* EXERCISE DIRECTIONS *
The entries are to be repeated in full, without any change.

────

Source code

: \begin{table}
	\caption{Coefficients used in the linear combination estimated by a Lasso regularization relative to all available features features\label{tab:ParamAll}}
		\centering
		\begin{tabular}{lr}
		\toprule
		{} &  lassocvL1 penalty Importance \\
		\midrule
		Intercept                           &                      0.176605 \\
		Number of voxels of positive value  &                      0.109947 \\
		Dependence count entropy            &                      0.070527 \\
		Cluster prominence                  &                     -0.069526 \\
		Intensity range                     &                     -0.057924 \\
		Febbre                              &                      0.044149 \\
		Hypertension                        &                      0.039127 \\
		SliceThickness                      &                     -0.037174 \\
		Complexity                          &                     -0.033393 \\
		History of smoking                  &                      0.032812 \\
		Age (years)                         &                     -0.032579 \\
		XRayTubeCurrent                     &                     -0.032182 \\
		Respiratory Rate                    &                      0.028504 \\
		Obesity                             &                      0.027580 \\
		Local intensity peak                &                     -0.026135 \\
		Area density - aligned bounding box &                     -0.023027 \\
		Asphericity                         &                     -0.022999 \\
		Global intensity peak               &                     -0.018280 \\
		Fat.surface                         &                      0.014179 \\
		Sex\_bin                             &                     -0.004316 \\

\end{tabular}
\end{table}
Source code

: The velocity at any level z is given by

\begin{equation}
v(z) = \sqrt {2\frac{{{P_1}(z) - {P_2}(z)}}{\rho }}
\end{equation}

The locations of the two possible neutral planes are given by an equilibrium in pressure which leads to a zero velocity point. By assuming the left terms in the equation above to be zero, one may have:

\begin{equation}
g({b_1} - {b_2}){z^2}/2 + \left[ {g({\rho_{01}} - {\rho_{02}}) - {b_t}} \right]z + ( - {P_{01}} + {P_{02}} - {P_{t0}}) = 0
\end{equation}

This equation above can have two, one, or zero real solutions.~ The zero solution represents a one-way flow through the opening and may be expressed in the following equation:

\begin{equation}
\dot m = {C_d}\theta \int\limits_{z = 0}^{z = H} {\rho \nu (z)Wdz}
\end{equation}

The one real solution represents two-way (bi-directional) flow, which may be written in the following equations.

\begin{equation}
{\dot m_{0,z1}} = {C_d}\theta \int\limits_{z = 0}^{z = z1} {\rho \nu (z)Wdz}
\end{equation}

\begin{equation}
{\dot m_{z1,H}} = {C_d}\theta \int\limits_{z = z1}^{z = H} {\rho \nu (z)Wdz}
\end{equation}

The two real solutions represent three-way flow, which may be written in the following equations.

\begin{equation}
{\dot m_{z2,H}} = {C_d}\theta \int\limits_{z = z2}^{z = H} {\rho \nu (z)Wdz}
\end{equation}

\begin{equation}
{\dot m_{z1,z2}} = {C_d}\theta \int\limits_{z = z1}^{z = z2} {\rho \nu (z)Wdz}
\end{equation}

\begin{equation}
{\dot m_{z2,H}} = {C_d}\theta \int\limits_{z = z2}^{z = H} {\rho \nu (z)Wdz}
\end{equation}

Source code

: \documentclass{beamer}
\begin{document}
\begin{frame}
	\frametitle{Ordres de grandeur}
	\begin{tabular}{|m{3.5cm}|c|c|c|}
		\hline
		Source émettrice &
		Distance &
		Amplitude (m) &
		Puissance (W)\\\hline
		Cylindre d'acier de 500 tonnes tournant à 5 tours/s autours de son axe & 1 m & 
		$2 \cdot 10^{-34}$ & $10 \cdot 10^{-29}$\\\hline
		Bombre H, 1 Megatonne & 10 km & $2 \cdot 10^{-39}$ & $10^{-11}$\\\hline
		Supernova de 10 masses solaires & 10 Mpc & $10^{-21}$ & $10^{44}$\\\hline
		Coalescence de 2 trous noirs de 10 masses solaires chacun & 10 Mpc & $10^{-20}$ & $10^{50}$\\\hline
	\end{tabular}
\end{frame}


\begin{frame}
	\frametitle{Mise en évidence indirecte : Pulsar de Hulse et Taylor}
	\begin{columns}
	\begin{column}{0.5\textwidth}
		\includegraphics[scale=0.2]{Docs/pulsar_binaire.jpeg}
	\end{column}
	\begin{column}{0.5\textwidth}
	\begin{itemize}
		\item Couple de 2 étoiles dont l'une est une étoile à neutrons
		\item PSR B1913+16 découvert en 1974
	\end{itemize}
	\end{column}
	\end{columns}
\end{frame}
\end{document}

────

* SOLUTION *
Source code

: \begin{table}
	\caption{Coefficients used in the linear combination estimated by a Lasso regularization relative to all available features features\label{tab:ParamAll}}
		\centering
		\begin{tabular}{lr}
		\toprule
		{} &  lassocvL1 penalty Importance \\
		\midrule
		Intercept                           &                      0.176605 \\
		Number of voxels of positive value  &                      0.109947 \\
		Dependence count entropy            &                      0.070527 \\
		Cluster prominence                  &                     -0.069526 \\
		Intensity range                     &                     -0.057924 \\
		Febbre                              &                      0.044149 \\
		Hypertension                        &                      0.039127 \\
		SliceThickness                      &                     -0.037174 \\
		Complexity                          &                     -0.033393 \\
		History of smoking                  &                      0.032812 \\
		Age (years)                         &                     -0.032579 \\
		XRayTubeCurrent                     &                     -0.032182 \\
		Respiratory Rate                    &                      0.028504 \\
		Obesity                             &                      0.027580 \\
		Local intensity peak                &                     -0.026135 \\
		Area density - aligned bounding box &                     -0.023027 \\
		Asphericity                         &                     -0.022999 \\
		Global intensity peak               &                     -0.018280 \\
		Fat.surface                         &                      0.014179 \\
		Sex\_bin                             &                     -0.004316 \\

\end{tabular}
\end{table}
Source code

: The velocity at any level z is given by

\begin{equation}
v(z) = \sqrt {2\frac{{{P_1}(z) - {P_2}(z)}}{\rho }}
\end{equation}

The locations of the two possible neutral planes are given by an equilibrium in pressure which leads to a zero velocity point. By assuming the left terms in the equation above to be zero, one may have:

\begin{equation}
g({b_1} - {b_2}){z^2}/2 + \left[ {g({\rho_{01}} - {\rho_{02}}) - {b_t}} \right]z + ( - {P_{01}} + {P_{02}} - {P_{t0}}) = 0
\end{equation}

This equation above can have two, one, or zero real solutions.~ The zero solution represents a one-way flow through the opening and may be expressed in the following equation:

\begin{equation}
\dot m = {C_d}\theta \int\limits_{z = 0}^{z = H} {\rho \nu (z)Wdz}
\end{equation}

The one real solution represents two-way (bi-directional) flow, which may be written in the following equations.

\begin{equation}
{\dot m_{0,z1}} = {C_d}\theta \int\limits_{z = 0}^{z = z1} {\rho \nu (z)Wdz}
\end{equation}

\begin{equation}
{\dot m_{z1,H}} = {C_d}\theta \int\limits_{z = z1}^{z = H} {\rho \nu (z)Wdz}
\end{equation}

The two real solutions represent three-way flow, which may be written in the following equations.

\begin{equation}
{\dot m_{z2,H}} = {C_d}\theta \int\limits_{z = z2}^{z = H} {\rho \nu (z)Wdz}
\end{equation}

\begin{equation}
{\dot m_{z1,z2}} = {C_d}\theta \int\limits_{z = z1}^{z = z2} {\rho \nu (z)Wdz}
\end{equation}

\begin{equation}
{\dot m_{z2,H}} = {C_d}\theta \int\limits_{z = z2}^{z = H} {\rho \nu (z)Wdz}
\end{equation}

Source code

: \documentclass{beamer}
\begin{document}
\begin{frame}
	\frametitle{Ordres de grandeur}
	\begin{tabular}{|m{3.5cm}|c|c|c|}
		\hline
		Source émettrice &
		Distance &
		Amplitude (m) &
		Puissance (W)\\\hline
		Cylindre d'acier de 500 tonnes tournant à 5 tours/s autours de son axe & 1 m & 
		$2 \cdot 10^{-34}$ & $10 \cdot 10^{-29}$\\\hline
		Bombre H, 1 Megatonne & 10 km & $2 \cdot 10^{-39}$ & $10^{-11}$\\\hline
		Supernova de 10 masses solaires & 10 Mpc & $10^{-21}$ & $10^{44}$\\\hline
		Coalescence de 2 trous noirs de 10 masses solaires chacun & 10 Mpc & $10^{-20}$ & $10^{50}$\\\hline
	\end{tabular}
\end{frame}


\begin{frame}
	\frametitle{Mise en évidence indirecte : Pulsar de Hulse et Taylor}
	\begin{columns}
	\begin{column}{0.5\textwidth}
		\includegraphics[scale=0.2]{Docs/pulsar_binaire.jpeg}
	\end{column}
	\begin{column}{0.5\textwidth}
	\begin{itemize}
		\item Couple de 2 étoiles dont l'une est une étoile à neutrons
		\item PSR B1913+16 découvert en 1974
	\end{itemize}
	\end{column}
	\end{columns}
\end{frame}
\end{document}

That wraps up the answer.